╔══
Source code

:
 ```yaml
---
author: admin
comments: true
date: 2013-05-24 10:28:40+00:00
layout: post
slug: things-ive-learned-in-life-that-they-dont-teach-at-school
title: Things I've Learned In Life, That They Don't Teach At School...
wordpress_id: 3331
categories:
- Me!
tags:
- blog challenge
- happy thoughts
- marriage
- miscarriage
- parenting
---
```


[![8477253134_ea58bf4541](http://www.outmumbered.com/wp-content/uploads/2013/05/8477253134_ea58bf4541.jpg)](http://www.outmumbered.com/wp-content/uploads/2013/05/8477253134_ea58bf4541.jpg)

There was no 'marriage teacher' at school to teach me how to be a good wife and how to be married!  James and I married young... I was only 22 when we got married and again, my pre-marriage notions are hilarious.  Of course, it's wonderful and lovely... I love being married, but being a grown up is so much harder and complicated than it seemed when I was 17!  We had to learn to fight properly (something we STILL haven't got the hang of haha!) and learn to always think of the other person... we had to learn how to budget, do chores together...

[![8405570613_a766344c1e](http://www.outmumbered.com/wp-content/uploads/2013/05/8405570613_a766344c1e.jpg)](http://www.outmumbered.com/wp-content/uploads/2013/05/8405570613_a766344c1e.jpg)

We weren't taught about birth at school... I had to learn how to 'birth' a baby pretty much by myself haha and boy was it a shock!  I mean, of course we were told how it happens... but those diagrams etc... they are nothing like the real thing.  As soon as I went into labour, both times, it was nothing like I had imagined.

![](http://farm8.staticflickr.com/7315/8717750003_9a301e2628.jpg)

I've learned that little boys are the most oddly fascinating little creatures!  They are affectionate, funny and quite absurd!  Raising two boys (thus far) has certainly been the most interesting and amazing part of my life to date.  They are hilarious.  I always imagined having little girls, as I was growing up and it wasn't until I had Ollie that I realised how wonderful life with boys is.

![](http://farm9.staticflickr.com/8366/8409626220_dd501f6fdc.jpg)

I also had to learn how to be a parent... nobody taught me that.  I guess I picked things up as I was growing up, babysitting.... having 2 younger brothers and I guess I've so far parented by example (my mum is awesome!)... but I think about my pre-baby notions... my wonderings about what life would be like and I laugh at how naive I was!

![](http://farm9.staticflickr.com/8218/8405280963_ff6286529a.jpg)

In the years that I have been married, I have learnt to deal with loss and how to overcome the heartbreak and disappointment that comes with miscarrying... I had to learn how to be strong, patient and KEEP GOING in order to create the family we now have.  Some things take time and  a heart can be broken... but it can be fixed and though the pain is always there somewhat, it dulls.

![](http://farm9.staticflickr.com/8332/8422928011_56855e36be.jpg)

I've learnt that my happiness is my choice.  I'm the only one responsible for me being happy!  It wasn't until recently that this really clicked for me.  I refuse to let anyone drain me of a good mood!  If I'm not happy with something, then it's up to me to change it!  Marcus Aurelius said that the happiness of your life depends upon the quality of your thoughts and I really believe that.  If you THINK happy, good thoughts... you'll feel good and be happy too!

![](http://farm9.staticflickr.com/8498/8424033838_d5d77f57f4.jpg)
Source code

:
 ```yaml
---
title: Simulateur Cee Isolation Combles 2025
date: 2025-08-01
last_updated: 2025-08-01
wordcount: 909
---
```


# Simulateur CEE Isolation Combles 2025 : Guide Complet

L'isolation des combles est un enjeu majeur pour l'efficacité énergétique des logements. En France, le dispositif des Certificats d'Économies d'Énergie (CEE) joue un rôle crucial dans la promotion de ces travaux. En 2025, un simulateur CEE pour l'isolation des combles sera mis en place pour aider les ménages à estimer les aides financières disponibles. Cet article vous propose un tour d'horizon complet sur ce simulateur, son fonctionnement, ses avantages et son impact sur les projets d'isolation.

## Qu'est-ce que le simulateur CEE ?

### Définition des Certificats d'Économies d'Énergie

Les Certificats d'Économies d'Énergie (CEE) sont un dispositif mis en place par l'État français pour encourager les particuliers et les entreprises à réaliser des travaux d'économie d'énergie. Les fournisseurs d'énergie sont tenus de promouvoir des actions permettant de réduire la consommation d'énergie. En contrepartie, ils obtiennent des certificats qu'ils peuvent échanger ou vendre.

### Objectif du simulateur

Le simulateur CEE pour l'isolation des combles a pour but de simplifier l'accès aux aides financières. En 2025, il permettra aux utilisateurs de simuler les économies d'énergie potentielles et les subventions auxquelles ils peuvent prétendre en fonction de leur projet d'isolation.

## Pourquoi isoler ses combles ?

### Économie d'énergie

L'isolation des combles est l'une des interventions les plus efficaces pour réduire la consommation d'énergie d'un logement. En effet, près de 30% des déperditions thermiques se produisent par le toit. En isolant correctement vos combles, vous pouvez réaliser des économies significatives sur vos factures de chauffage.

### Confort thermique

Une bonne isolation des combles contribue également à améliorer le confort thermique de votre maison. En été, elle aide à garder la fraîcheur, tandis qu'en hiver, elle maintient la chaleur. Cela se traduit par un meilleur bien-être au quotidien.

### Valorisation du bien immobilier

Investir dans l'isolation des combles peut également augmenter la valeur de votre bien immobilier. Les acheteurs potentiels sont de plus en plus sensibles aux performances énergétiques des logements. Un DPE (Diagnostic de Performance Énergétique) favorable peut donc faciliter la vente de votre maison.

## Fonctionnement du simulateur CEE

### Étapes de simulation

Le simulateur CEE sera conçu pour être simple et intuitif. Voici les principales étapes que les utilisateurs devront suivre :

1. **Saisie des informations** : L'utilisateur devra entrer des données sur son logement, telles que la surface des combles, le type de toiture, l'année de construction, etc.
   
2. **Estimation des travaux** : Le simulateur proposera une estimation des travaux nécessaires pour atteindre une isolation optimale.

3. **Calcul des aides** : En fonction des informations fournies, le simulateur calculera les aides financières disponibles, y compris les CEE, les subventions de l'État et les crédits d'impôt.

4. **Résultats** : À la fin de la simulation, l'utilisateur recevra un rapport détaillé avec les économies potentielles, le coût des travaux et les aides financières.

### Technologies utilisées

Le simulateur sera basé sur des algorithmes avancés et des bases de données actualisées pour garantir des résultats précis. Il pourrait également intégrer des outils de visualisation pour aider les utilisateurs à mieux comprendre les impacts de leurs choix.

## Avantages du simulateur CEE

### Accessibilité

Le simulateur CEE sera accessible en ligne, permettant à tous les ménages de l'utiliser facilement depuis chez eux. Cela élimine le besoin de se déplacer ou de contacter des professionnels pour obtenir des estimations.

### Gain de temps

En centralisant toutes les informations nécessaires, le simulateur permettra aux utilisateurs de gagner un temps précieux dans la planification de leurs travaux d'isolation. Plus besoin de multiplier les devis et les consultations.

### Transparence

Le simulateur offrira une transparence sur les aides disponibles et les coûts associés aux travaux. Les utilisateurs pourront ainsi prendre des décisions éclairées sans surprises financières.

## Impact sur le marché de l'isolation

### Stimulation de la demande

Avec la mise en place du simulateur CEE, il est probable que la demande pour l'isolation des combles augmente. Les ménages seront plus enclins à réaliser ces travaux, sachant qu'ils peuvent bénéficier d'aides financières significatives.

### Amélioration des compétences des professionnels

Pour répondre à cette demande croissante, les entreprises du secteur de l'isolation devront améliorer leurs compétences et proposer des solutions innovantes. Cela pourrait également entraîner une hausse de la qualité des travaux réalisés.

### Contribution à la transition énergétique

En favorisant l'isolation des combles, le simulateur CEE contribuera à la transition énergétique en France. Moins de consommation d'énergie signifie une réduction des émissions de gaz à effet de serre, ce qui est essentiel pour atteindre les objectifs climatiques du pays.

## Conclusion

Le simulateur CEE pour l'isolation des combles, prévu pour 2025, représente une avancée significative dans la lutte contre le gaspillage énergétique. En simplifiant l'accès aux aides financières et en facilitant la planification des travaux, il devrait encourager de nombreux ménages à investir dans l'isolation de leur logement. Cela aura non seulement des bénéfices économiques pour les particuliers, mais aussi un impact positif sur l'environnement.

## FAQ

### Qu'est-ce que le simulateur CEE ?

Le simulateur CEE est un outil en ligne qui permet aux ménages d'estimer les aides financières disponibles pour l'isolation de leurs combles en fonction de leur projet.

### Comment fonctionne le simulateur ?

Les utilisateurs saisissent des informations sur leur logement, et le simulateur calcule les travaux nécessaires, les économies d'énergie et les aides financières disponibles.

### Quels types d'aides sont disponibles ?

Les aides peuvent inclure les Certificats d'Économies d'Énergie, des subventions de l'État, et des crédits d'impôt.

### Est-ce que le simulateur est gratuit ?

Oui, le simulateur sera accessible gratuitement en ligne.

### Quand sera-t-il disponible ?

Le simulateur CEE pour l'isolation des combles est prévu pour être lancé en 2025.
╚══
__EXERCISE INSTRUCTIONS__
Quote the listing above, but only from the line that shows "Le simulateur offrira" through the line that shows "## Conclusion".

__EXERCISE RESULT__
Le simulateur offrira une transparence sur les aides disponibles et les coûts associés aux travaux. Les utilisateurs pourront ainsi prendre des décisions éclairées sans surprises financières.

## Impact sur le marché de l'isolation

### Stimulation de la demande

Avec la mise en place du simulateur CEE, il est probable que la demande pour l'isolation des combles augmente. Les ménages seront plus enclins à réaliser ces travaux, sachant qu'ils peuvent bénéficier d'aides financières significatives.

### Amélioration des compétences des professionnels

Pour répondre à cette demande croissante, les entreprises du secteur de l'isolation devront améliorer leurs compétences et proposer des solutions innovantes. Cela pourrait également entraîner une hausse de la qualité des travaux réalisés.

### Contribution à la transition énergétique

En favorisant l'isolation des combles, le simulateur CEE contribuera à la transition énergétique en France. Moins de consommation d'énergie signifie une réduction des émissions de gaz à effet de serre, ce qui est essentiel pour atteindre les objectifs climatiques du pays.

## Conclusion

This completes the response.